YOUR GOAL
Take the line with "Cammellia is a block cypher." and every line after it in the data. Transcribe them exactly, through the last.

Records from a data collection
*** Begin section ***

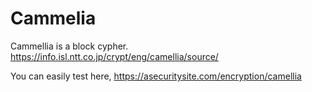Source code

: # Cammelia

Cammellia is a block cypher.
https://info.isl.ntt.co.jp/crypt/eng/camellia/source/

You can easily test here,
https://asecuritysite.com/encryption/camellia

*** End section ***

ANSWER TO THIS EXERCISE
Cammellia is a block cypher.
https://info.isl.ntt.co.jp/crypt/eng/camellia/source/

You can easily test here,
https://asecuritysite.com/encryption/camellia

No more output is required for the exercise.